Walters’ idea, endorsed and funded with seed money from major veterans’ groups, is to leap beyond the normal two-year and five-year federal budgeting process. “What we are looking for is new ideas,” Walters said.
“Right now we cannot look past our own nose,” he said. “Nobody in Washington is looking beyond two years, if they are looking that far.”
The plan for the Veterans Coalition is to look five to 15 years into the future to consider how the VA needs to change, both in terms of facilities and services, Walters said.
If everything goes as planned, the coalition would have a final report with recommendations available by Memorial Day 2008, which would be just in time to be part of the political debate for the presidential elections. The group, though, is nonpartisan, and Walters — who served in Republican administrations — said he did not consider veterans’ health and benefits issues to be a partisan matter.
Walters conceded it is an ambitious undertaking, and said the real heavy lifting of the group may be in getting attention and support for the recommendations once a report is finished.

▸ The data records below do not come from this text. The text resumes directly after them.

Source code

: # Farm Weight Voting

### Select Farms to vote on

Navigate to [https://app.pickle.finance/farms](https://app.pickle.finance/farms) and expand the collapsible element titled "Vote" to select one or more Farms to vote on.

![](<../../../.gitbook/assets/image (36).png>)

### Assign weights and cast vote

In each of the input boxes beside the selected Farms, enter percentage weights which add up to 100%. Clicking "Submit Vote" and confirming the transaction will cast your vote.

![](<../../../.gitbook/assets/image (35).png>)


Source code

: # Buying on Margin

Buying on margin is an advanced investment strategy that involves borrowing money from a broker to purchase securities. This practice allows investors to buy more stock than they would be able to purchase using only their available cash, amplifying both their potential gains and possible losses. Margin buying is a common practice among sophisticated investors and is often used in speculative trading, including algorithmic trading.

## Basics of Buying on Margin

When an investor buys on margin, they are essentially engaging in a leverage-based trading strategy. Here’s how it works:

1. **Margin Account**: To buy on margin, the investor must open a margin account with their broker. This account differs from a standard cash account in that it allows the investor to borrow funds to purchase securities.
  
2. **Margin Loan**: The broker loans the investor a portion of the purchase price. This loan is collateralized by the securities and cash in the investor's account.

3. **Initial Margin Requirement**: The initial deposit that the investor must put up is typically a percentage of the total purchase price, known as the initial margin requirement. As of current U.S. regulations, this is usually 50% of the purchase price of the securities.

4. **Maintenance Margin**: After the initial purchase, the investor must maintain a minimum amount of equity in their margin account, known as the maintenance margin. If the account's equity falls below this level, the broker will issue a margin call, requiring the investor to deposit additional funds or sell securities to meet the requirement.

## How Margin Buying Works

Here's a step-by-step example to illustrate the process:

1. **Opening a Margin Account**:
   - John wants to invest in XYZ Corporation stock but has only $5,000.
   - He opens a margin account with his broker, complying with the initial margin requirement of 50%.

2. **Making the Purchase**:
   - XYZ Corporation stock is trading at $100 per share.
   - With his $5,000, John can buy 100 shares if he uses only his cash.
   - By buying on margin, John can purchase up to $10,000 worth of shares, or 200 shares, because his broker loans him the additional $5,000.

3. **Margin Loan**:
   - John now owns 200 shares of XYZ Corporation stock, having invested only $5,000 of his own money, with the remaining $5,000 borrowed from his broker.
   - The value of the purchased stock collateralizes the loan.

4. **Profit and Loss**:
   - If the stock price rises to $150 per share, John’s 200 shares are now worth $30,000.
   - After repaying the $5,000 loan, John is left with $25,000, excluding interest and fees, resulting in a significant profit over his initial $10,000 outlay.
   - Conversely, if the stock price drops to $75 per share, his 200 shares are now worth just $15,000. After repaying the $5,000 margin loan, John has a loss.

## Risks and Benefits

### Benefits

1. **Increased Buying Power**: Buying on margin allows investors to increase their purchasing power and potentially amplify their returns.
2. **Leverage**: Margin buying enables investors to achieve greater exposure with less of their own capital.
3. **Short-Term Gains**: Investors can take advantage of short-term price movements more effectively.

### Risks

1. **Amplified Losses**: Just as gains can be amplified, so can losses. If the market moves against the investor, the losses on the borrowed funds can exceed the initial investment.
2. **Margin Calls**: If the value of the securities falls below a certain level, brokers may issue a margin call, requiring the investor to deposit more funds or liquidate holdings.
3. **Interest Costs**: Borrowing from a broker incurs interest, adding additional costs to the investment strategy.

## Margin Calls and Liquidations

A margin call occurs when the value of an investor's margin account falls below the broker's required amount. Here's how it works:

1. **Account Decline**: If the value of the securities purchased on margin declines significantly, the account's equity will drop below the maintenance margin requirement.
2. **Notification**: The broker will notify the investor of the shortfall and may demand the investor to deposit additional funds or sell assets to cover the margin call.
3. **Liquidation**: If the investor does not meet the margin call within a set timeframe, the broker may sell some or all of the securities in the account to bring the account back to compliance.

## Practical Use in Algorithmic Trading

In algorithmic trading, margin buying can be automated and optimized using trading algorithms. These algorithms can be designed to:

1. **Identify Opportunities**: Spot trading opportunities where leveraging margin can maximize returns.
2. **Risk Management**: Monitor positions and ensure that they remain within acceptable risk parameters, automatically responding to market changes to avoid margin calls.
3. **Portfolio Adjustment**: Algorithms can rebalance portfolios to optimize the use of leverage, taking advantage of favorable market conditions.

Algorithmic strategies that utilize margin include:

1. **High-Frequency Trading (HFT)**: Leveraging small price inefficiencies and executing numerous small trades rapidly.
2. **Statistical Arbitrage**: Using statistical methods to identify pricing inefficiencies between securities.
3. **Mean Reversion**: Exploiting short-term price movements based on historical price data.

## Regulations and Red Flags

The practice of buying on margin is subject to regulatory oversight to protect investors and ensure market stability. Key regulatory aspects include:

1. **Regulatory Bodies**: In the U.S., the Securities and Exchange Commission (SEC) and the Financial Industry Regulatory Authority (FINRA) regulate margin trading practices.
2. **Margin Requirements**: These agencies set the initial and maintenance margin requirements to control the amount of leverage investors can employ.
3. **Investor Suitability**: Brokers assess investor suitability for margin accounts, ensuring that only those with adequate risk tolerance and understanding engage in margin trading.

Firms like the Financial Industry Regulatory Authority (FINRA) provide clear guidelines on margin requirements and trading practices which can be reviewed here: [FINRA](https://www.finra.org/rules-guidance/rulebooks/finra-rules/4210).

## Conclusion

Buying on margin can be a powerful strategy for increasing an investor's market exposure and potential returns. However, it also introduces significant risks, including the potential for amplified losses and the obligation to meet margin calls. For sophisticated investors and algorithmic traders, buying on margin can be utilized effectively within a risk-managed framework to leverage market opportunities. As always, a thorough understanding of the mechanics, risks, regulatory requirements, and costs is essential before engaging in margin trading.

Having a private commission make recommendations solves several problems with past commissions, he said. First, having no direct ties to the government means the commissioners were not named by anyone in the administration or Congress, relieving concerns their views are tainted by the person who gave them the appointment. Second, being organized to be independent from the veterans’ service organizations — who only provided some seed money but have no say in commissioners, what is studied or in any recommendations — also prevents the final report from being discounted as an attempt by veterans’ groups to please their membership.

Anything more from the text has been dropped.